Una riflessione sul Vangelo secondo Giovanni (Gv 10,1-10)
La vita di ogni persona, uomo e donna, ragazzo e ragazza, nonno o nonna, ha bisogno di relazioni, per svilupparsi, per crescere, per arrivare a pienezza: è vera relazione umana sentire di voler bene a qualcuno, dialogare, sognare assieme, progettare vita.
Se le relazioni sono intense ed escono dal sospetto e dalla superficialità hanno bisogno però, a un certo punto, di aprire il nostro cuore e varcare la soglia del cuore altrui per condividere i sentimenti e le nostre intenzioni.
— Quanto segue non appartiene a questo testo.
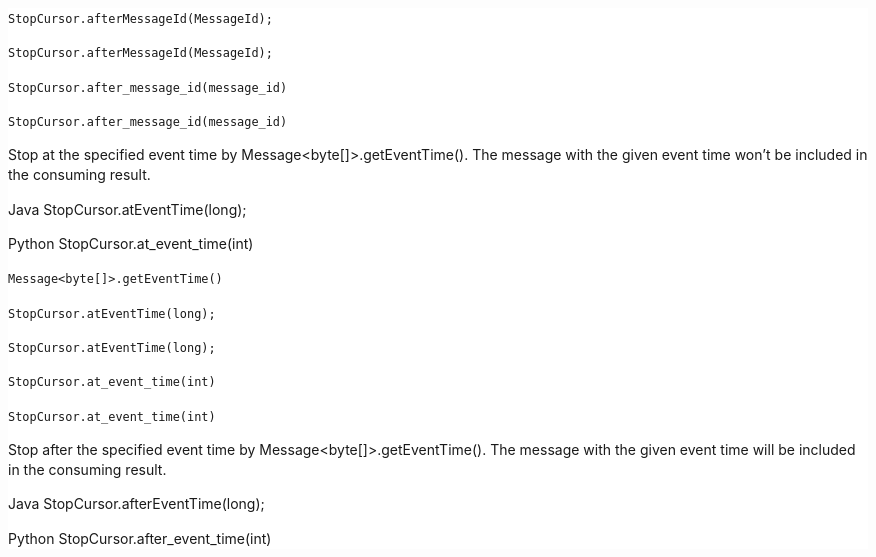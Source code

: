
 ```
StopCursor.afterMessageId(MessageId);

```

`StopCursor.afterMessageId(MessageId);
`

```
StopCursor.after_message_id(message_id)

```

`StopCursor.after_message_id(message_id)
`

Stop at the specified event time by Message<byte[]>.getEventTime(). The message with the
given event time won’t be included in the consuming result.






Java
StopCursor.atEventTime(long);

Python
StopCursor.at_event_time(int)



`Message<byte[]>.getEventTime()`

```
StopCursor.atEventTime(long);

```

`StopCursor.atEventTime(long);
`

```
StopCursor.at_event_time(int)

```

`StopCursor.at_event_time(int)
`

Stop after the specified event time by Message<byte[]>.getEventTime(). The message with the
given event time will be included in the consuming result.






Java
StopCursor.afterEventTime(long);

Python
StopCursor.after_event_time(int)

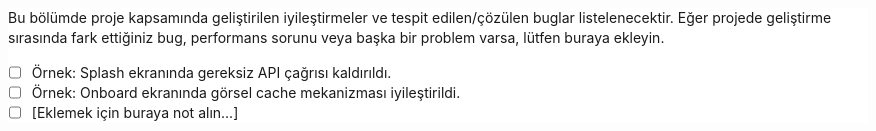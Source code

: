 Bu bölümde proje kapsamında geliştirilen iyileştirmeler ve tespit edilen/çözülen buglar listelenecektir. Eğer projede geliştirme sırasında fark ettiğiniz bug, performans sorunu veya başka bir problem varsa, lütfen buraya ekleyin.

- [ ] Örnek: Splash ekranında gereksiz API çağrısı kaldırıldı.
- [ ] Örnek: Onboard ekranında görsel cache mekanizması iyileştirildi.
- [ ] [Eklemek için buraya not alın...]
Se poi, la relazione si sviluppa nell’amore ci fa compiere piccoli passi che ci permettono di addentrarci nel vissuto della persona amata, di aprire una porta che ci introduce in un universo nuovo e sconosciuto che è il mondo dell’altro, che progressivamente si svela ai nostri occhi e diventa un tutt’uno con il nostro mondo.
Si ama veramente solo quando si attraversa la porta della vita della persona amata e lì, in quella nuova condizione, ci si impegna con fedeltà e, se occorre, per sempre.
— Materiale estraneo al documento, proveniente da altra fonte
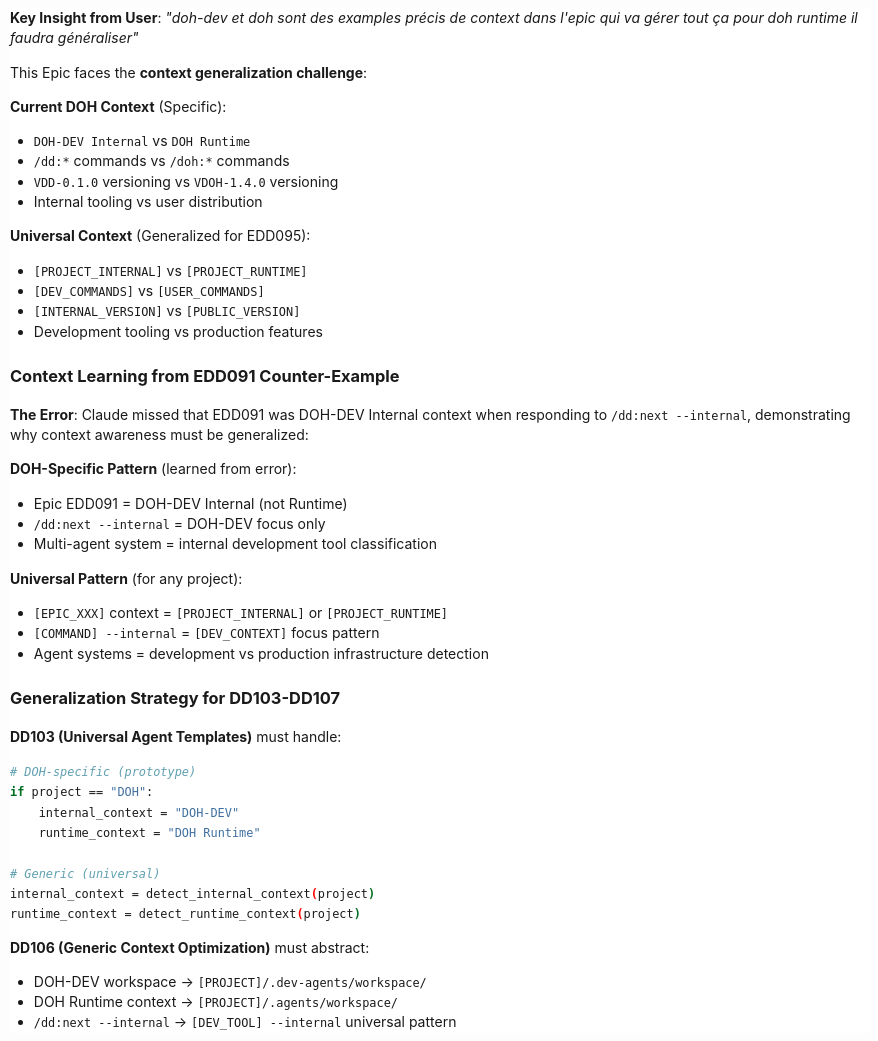 **Key Insight from User**: _"doh-dev et doh sont des examples précis de context dans l'epic qui va gérer tout ça pour
doh runtime il faudra généraliser"_

This Epic faces the **context generalization challenge**:

**Current DOH Context** (Specific):

- `DOH-DEV Internal` vs `DOH Runtime`
- `/dd:*` commands vs `/doh:*` commands
- `VDD-0.1.0` versioning vs `VDOH-1.4.0` versioning
- Internal tooling vs user distribution

**Universal Context** (Generalized for EDD095):

- `[PROJECT_INTERNAL]` vs `[PROJECT_RUNTIME]`
- `[DEV_COMMANDS]` vs `[USER_COMMANDS]`
- `[INTERNAL_VERSION]` vs `[PUBLIC_VERSION]`
- Development tooling vs production features

### **Context Learning from EDD091 Counter-Example**

**The Error**: Claude missed that EDD091 was DOH-DEV Internal context when responding to `/dd:next --internal`,
demonstrating why context awareness must be generalized:

**DOH-Specific Pattern** (learned from error):

- Epic EDD091 = DOH-DEV Internal (not Runtime)
- `/dd:next --internal` = DOH-DEV focus only
- Multi-agent system = internal development tool classification

**Universal Pattern** (for any project):

- `[EPIC_XXX]` context = `[PROJECT_INTERNAL]` or `[PROJECT_RUNTIME]`
- `[COMMAND] --internal` = `[DEV_CONTEXT]` focus pattern
- Agent systems = development vs production infrastructure detection

### **Generalization Strategy for DD103-DD107**

**DD103 (Universal Agent Templates)** must handle:

```bash
# DOH-specific (prototype)
if project == "DOH":
    internal_context = "DOH-DEV"
    runtime_context = "DOH Runtime"

# Generic (universal)
internal_context = detect_internal_context(project)
runtime_context = detect_runtime_context(project)
```

**DD106 (Generic Context Optimization)** must abstract:

- DOH-DEV workspace → `[PROJECT]/.dev-agents/workspace/`
- DOH Runtime context → `[PROJECT]/.agents/workspace/`
- `/dd:next --internal` → `[DEV_TOOL] --internal` universal pattern


[PROJECT_TYPE]: {web_app|cli_tool|library|api|other}
[LANGUAGES]: {javascript|python|rust|go|java|etc}
[FRAMEWORK]: {react|django|axum|gin|spring|etc}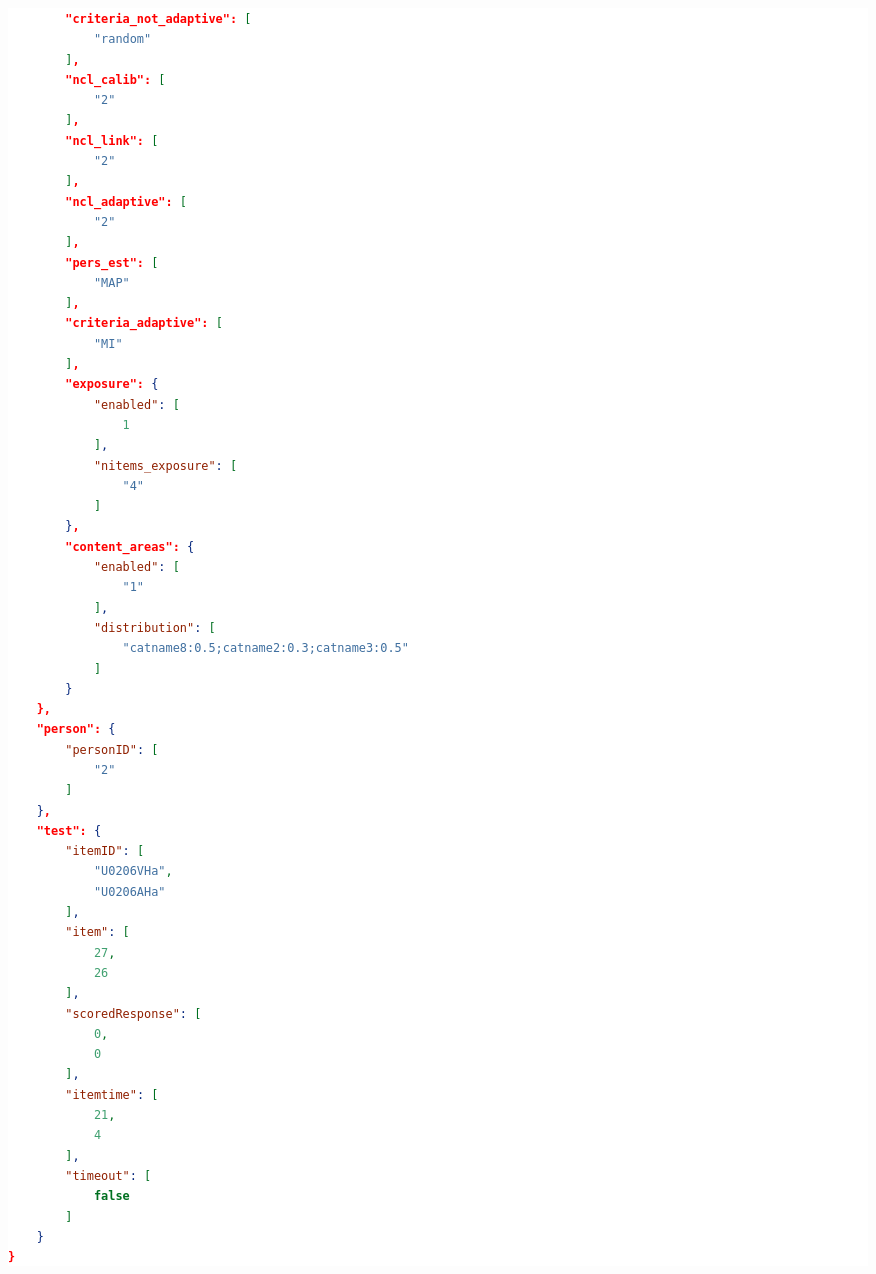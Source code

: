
 ```JSON
		"criteria_not_adaptive": [
			"random"
		],
		"ncl_calib": [
			"2"
		],
		"ncl_link": [
			"2"
		],
		"ncl_adaptive": [
			"2"
		],
		"pers_est": [
			"MAP"
		],
		"criteria_adaptive": [
			"MI"
		],
		"exposure": {
			"enabled": [
				1
			],
			"nitems_exposure": [
				"4"
			]
		},
		"content_areas": {
			"enabled": [
				"1"
			],
			"distribution": [
				"catname8:0.5;catname2:0.3;catname3:0.5"
			]
		}
	},
	"person": {
		"personID": [
			"2"
		]
	},
	"test": {
		"itemID": [
			"U0206VHa",
			"U0206AHa"
		],
		"item": [
			27,
			26
		],
		"scoredResponse": [
			0,
			0
		],
		"itemtime": [
			21,
			4
		],
		"timeout": [
			false
		]
	}
}
```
La relazione che vuol stabilire con noi Gesù è di questo tipo: è un pastore che entra per la porta della nostra vita, si prende cura di noi, stabilisce un dialogo, una comunicazione, in cui noi lo sentiamo come più intimo a noi di noi stessi.
Non siamo mai anonimi per Gesù, ma siamo chiamati a uno a uno: Lui scrive la sua presenza in noi da amico; per Lui noi abbiamo un volto, un nome, una dignità.
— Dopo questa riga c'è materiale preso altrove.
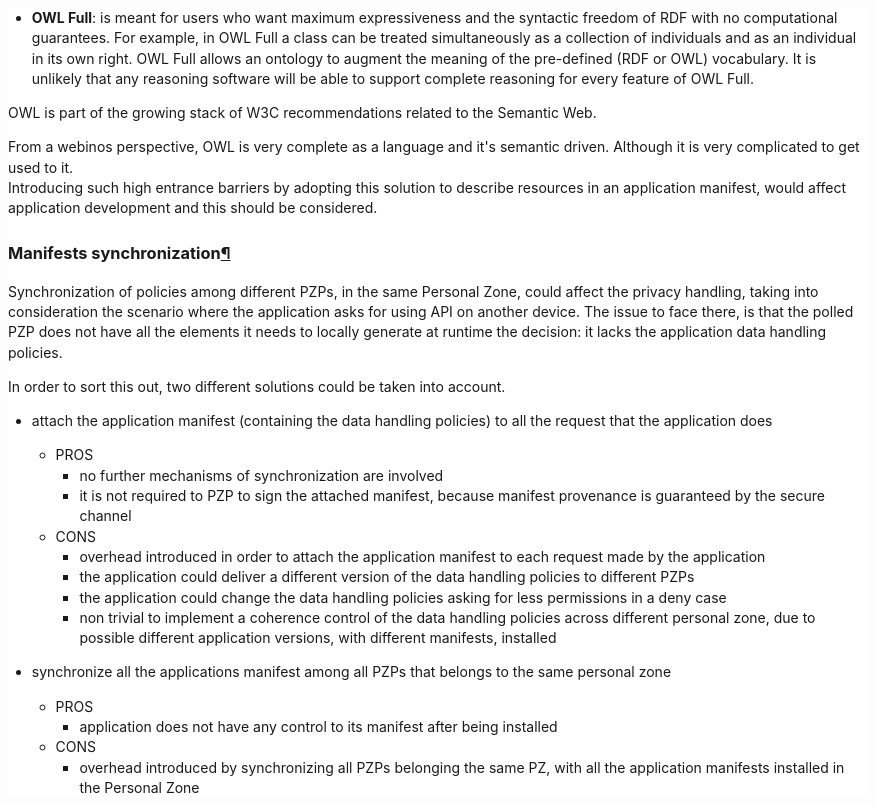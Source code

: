 

-   **OWL Full**: is meant for users who want maximum expressiveness and
    the syntactic freedom of RDF with no computational guarantees. For
    example, in OWL Full a class can be treated simultaneously as a
    collection of individuals and as an individual in its own right. OWL
    Full allows an ontology to augment the meaning of the pre-defined
    (RDF or OWL) vocabulary. It is unlikely that any reasoning software
    will be able to support complete reasoning for every feature of OWL
    Full.

OWL is part of the growing stack of W3C recommendations related to the
Semantic Web.

From a webinos perspective, OWL is very complete as a language and it's
semantic driven. Although it is very complicated to get used to it.\
Introducing such high entrance barriers by adopting this solution to
describe resources in an application manifest, would affect application
development and this should be considered.

### Manifests synchronization[¶](#Manifests-synchronization)

Synchronization of policies among different PZPs, in the same Personal
Zone, could affect the privacy handling, taking into consideration the
scenario where the application asks for using API on another device. The
issue to face there, is that the polled PZP does not have all the
elements it needs to locally generate at runtime the decision: it lacks
the application data handling policies.

In order to sort this out, two different solutions could be taken into
account.

-   attach the application manifest (containing the data handling
    policies) to all the request that the application does
    -   PROS
        -   no further mechanisms of synchronization are involved
        -   it is not required to PZP to sign the attached manifest,
            because manifest provenance is guaranteed by the secure
            channel
    -   CONS
        -   overhead introduced in order to attach the application
            manifest to each request made by the application
        -   the application could deliver a different version of the
            data handling policies to different PZPs
        -   the application could change the data handling policies
            asking for less permissions in a deny case
        -   non trivial to implement a coherence control of the data
            handling policies across different personal zone, due to
            possible different application versions, with different
            manifests, installed



-   synchronize all the applications manifest among all PZPs that
    belongs to the same personal zone
    -   PROS
        -   application does not have any control to its manifest after
            being installed
    -   CONS
        -   overhead introduced by synchronizing all PZPs belonging the
            same PZ, with all the application manifests installed in the
            Personal Zone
Ogni cristiano che si spinge nella sua vita verso l’altro, deve imitare sempre Gesù, essere come lui, perché Lui è la porta da cui passare, la porta di ogni profonda relazione umana che veicola la fede in Lui, una vita piena, una vita capace di arrivare fino al dono di sé per il bene degli altri.
Questo atteggiamento di Gesù spiegato ai suoi discepoli, agli stessi apostoli, li metteva in guardia dal diventare usurpatori della vita degli altri, legulei senza cuore, oppressori di coscienze, “ladri di vite” in una parola.
Il mondo religioso di quel tempo si stava intorbidando in queste schiavitù, fatte passare per vita autentica: invece era una vita incatenata; forse anche oggi, quando non passiamo per questa porta che è Gesù rischiamo di imprigionare coscienze invece che liberare felicità vera e pienezza di vita.
Questo ci dobbiamo chiedere noi preti, me lo chiedo io Vescovo, se lo devono chiedere i genitori nei confronti dei figli, gli educatori, oso dire anche gli allenatori di una squadra sportiva di giovani, di ragazzi; questo se lo devono chiedere i maestri di vita, gli stessi amici e ogni esperienza che chiede fiducia.
Varcare la soglia della vita altrui deve essere sempre e solo una profonda imitazione di Gesù, che è sempre la porta della vita; l’entrare attraverso Gesù significa aver davanti chiaro e unicamente il bene di ogni persona, ed impegnare tutte le energie per il suo raggiungimento: è partecipare alla dedizione di Gesù perché si realizzi la felicità vera di ogni persona.